Start of Records to use
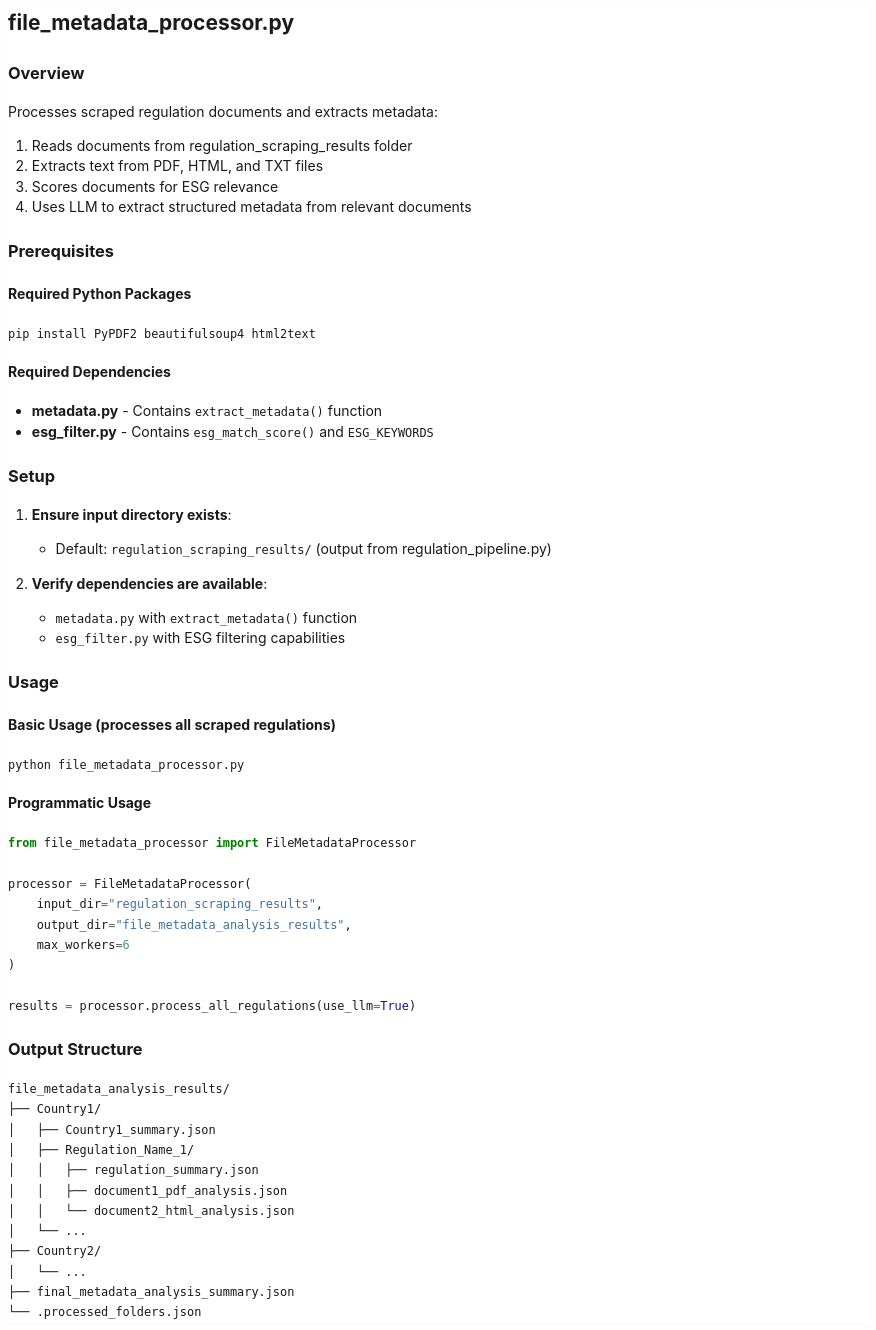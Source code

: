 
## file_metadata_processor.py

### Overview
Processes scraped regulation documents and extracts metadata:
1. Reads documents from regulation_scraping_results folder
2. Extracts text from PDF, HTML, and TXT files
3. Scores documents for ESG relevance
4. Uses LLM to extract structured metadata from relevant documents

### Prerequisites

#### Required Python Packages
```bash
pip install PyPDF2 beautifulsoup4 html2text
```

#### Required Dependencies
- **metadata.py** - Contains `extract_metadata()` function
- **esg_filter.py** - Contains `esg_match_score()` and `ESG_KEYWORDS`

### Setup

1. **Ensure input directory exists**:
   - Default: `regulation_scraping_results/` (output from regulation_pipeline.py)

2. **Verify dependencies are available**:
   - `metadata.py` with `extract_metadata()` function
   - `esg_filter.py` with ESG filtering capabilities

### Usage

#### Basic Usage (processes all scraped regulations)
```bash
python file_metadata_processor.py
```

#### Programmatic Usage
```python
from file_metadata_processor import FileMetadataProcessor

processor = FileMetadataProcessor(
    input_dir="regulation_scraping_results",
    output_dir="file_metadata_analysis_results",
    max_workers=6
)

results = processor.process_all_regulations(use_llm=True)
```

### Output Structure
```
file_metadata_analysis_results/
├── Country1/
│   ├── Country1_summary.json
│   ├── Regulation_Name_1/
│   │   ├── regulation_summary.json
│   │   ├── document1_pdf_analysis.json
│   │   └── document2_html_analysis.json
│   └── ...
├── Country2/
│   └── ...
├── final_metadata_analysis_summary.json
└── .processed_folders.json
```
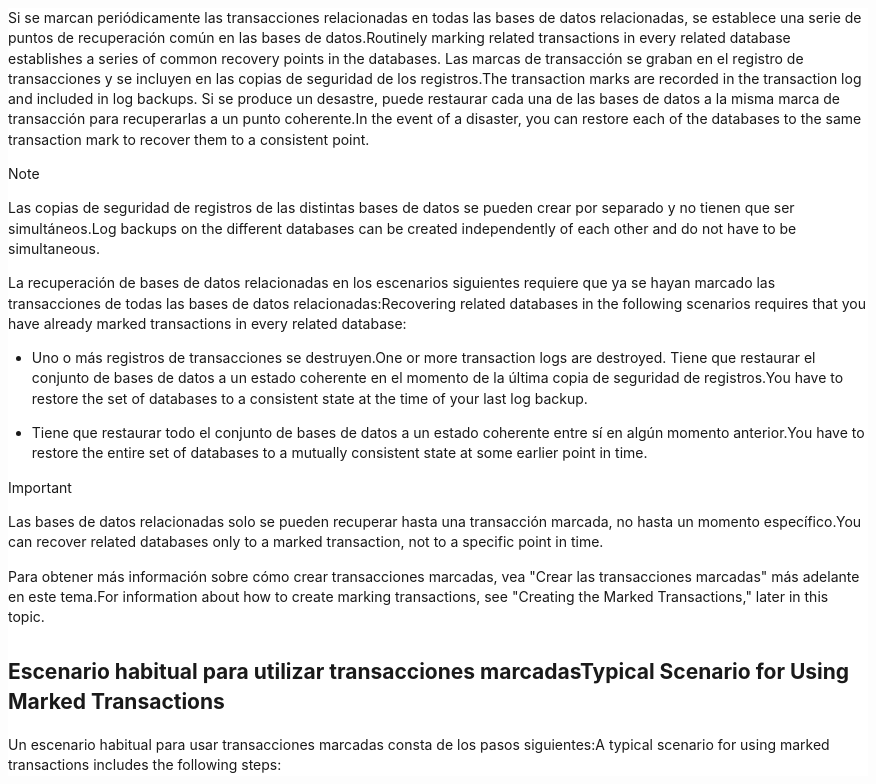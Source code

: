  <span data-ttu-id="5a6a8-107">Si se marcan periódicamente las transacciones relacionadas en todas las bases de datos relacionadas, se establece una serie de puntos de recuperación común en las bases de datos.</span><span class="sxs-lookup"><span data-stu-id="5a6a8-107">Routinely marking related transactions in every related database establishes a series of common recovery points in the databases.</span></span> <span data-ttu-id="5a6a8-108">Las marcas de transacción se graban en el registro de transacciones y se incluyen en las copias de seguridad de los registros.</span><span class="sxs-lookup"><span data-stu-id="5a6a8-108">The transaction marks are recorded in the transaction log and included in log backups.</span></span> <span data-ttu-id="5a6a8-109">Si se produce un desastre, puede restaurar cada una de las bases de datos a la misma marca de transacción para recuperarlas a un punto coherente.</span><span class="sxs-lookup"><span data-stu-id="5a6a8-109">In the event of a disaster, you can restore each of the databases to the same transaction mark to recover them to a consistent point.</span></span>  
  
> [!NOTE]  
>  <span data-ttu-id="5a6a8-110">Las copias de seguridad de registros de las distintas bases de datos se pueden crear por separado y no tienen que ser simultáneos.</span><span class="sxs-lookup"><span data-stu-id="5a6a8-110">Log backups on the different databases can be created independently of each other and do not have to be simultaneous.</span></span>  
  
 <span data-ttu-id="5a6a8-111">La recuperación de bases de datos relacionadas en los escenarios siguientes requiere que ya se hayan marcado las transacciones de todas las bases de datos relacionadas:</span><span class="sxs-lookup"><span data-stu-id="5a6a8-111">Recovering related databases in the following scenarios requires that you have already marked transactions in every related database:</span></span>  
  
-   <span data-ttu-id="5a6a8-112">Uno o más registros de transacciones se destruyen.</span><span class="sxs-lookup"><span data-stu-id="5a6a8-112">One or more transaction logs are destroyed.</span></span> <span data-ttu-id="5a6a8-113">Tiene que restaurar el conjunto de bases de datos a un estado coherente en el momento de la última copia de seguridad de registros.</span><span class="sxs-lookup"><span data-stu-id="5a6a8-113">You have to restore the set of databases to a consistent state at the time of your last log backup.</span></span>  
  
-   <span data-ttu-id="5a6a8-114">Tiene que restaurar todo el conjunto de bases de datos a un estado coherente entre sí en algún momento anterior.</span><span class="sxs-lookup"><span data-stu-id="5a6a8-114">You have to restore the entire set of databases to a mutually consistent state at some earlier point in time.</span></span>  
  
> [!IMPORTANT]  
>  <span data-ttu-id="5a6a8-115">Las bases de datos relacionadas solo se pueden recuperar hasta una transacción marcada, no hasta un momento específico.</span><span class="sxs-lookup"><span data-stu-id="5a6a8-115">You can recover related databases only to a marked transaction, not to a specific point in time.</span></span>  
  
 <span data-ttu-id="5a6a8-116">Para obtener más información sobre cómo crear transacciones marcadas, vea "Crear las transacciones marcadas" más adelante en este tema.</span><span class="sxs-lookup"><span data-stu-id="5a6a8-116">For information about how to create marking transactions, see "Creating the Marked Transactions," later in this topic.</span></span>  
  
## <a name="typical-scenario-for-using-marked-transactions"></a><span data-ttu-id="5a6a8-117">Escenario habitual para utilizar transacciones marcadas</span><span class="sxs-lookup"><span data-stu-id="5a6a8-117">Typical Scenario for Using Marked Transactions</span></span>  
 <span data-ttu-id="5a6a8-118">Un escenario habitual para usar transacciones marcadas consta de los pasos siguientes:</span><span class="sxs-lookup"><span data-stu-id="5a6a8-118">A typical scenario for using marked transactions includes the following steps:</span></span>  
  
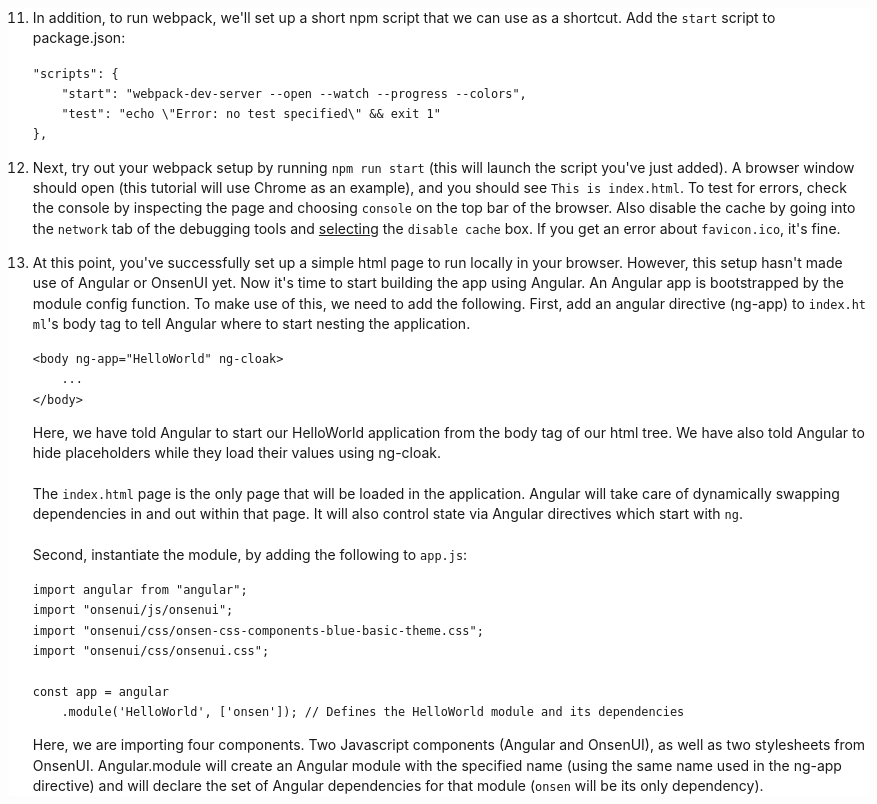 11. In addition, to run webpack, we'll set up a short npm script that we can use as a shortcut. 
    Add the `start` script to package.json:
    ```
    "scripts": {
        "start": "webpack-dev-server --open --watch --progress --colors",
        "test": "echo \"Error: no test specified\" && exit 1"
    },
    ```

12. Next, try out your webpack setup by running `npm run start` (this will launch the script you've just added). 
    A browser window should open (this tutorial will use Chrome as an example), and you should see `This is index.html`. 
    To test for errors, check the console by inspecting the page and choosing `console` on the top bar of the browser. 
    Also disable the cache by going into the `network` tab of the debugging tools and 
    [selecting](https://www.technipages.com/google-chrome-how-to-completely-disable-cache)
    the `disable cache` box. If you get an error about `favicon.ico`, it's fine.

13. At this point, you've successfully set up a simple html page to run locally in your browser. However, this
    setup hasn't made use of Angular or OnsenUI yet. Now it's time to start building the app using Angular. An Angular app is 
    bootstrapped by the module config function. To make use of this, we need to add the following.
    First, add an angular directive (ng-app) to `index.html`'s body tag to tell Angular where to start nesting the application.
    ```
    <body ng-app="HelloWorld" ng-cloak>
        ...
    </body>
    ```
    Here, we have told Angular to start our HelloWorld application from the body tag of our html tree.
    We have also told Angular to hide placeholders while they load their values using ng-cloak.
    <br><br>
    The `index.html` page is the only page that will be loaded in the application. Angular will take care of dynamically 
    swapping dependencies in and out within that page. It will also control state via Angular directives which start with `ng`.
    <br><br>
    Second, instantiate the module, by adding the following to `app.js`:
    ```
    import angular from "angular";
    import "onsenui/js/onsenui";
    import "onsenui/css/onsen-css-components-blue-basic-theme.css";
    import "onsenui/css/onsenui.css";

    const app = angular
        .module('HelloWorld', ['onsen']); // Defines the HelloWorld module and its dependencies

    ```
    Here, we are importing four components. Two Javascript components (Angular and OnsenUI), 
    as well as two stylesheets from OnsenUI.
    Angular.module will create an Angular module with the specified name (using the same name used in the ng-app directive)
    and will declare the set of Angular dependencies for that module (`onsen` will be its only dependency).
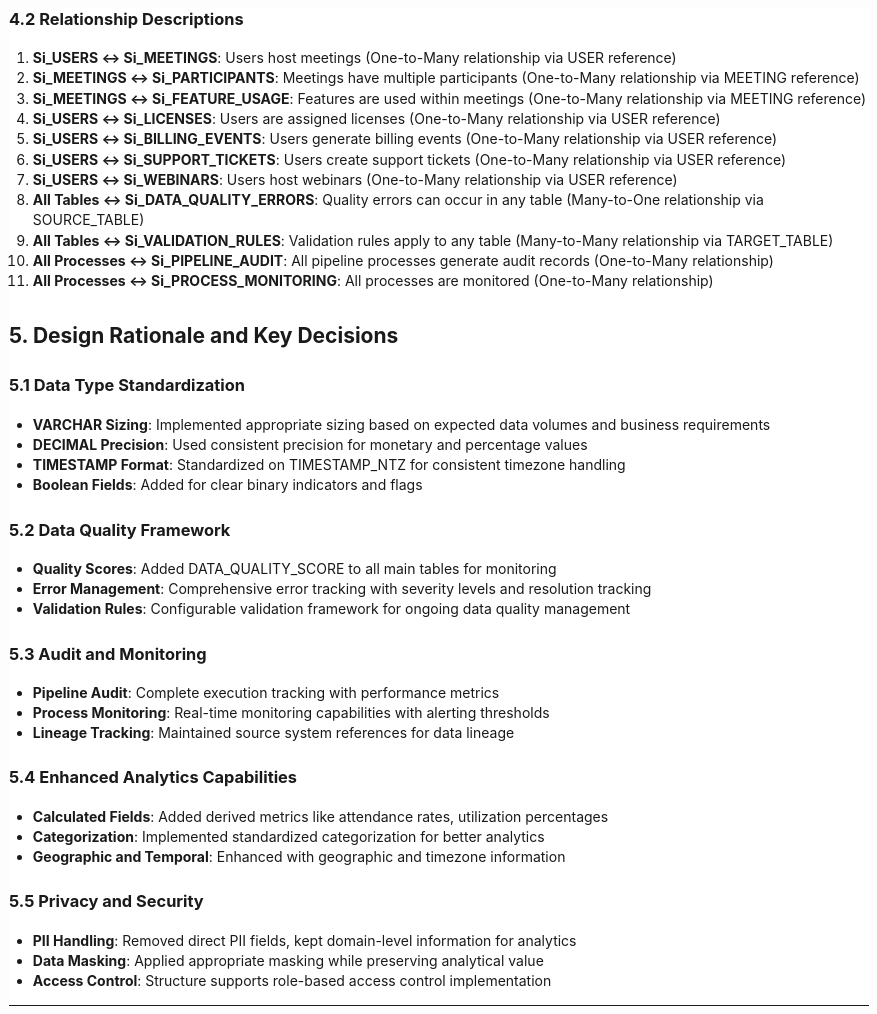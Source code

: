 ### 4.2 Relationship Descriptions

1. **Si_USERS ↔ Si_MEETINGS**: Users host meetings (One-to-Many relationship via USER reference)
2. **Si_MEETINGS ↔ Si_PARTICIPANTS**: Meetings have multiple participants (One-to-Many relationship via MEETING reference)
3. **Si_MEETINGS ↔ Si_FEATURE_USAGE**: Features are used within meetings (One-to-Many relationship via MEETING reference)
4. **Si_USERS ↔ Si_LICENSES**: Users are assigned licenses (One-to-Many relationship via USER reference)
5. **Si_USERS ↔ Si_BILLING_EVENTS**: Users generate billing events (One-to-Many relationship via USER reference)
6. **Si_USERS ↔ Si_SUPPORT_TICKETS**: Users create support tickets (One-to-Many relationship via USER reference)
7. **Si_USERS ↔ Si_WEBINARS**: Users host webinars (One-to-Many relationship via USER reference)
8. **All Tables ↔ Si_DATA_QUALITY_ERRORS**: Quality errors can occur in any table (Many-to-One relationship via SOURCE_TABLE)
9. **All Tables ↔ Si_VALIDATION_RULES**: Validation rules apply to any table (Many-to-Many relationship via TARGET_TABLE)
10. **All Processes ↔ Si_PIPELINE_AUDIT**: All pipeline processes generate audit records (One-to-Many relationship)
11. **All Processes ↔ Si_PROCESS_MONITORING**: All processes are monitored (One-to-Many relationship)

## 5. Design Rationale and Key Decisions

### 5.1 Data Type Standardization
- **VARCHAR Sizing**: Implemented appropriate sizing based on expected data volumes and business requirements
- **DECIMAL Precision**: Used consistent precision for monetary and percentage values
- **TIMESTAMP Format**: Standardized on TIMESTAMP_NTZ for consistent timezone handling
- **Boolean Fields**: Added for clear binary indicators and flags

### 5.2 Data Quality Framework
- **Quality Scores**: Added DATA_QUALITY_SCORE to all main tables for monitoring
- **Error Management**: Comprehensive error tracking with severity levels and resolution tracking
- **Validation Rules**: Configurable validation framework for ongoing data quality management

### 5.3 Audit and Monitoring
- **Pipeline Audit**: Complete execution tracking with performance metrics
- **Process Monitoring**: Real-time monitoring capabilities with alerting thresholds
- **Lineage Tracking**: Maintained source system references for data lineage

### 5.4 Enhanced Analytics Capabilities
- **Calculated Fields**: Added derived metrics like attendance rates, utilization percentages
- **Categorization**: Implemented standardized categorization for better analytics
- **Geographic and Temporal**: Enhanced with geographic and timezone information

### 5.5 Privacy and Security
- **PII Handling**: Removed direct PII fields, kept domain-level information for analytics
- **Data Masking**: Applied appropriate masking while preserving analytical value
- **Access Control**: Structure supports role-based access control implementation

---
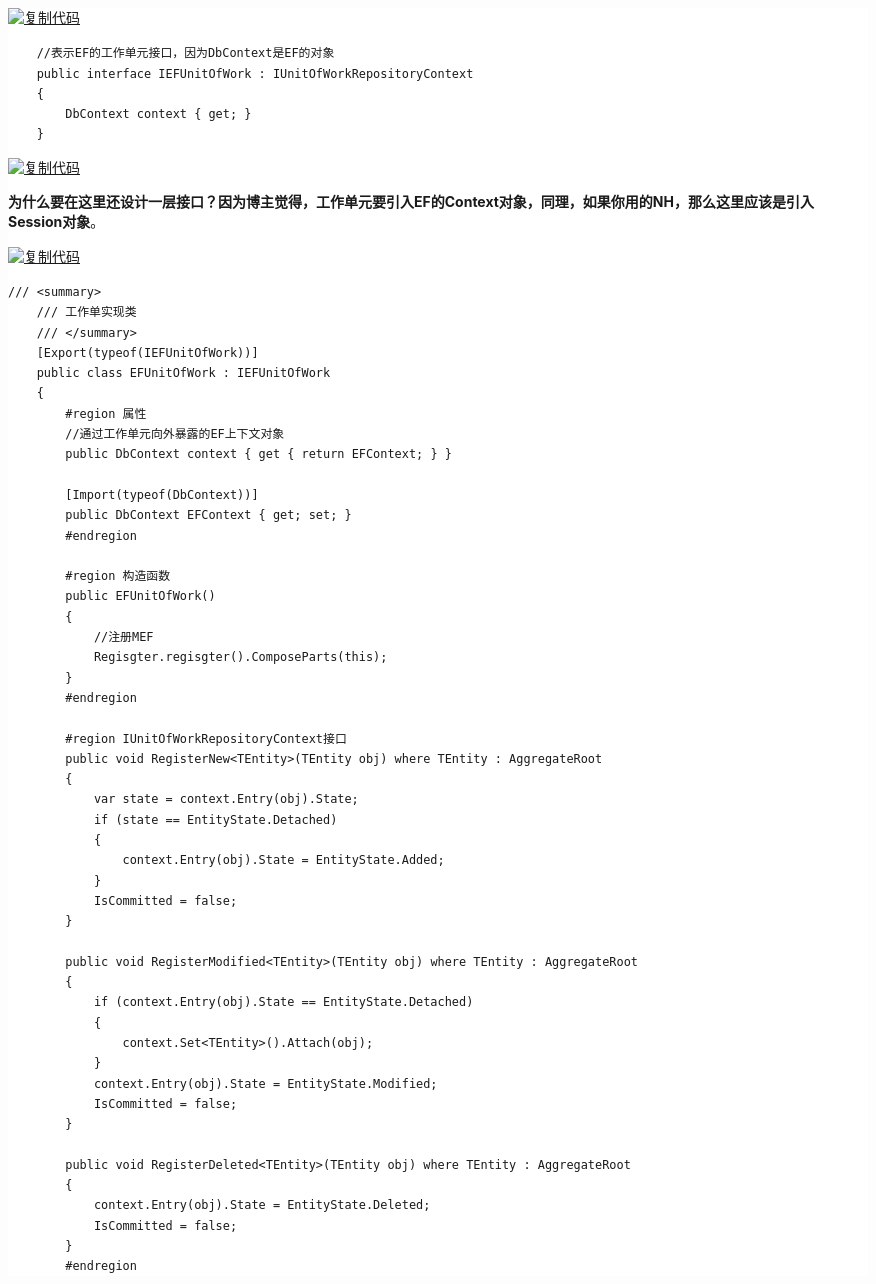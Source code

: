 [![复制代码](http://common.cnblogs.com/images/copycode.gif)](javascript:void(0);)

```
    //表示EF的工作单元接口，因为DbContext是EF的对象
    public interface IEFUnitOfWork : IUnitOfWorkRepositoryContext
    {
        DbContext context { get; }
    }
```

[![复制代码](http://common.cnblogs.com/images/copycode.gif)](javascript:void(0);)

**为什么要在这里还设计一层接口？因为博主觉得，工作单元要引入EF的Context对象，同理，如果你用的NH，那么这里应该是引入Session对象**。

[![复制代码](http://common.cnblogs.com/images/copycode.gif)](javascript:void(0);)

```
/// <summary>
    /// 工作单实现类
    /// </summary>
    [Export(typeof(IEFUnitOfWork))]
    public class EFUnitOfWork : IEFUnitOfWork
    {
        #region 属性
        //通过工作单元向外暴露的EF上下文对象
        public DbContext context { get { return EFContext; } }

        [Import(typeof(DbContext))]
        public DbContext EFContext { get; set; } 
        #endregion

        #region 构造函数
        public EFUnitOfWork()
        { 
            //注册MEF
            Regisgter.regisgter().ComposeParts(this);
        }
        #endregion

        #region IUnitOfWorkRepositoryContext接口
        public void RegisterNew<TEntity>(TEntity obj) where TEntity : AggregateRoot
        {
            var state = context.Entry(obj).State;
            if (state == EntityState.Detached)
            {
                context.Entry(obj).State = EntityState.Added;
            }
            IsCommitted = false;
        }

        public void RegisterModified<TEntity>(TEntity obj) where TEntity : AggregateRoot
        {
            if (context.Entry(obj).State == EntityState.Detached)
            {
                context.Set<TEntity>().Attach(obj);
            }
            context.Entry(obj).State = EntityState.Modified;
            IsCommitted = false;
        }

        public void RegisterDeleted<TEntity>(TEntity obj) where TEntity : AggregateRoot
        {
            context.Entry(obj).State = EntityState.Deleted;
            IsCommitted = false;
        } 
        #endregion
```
End of Records to use
**To do:**
Line count for the string "scraped": work it out from the records above and reply with the number alone.

**Expected output:**
2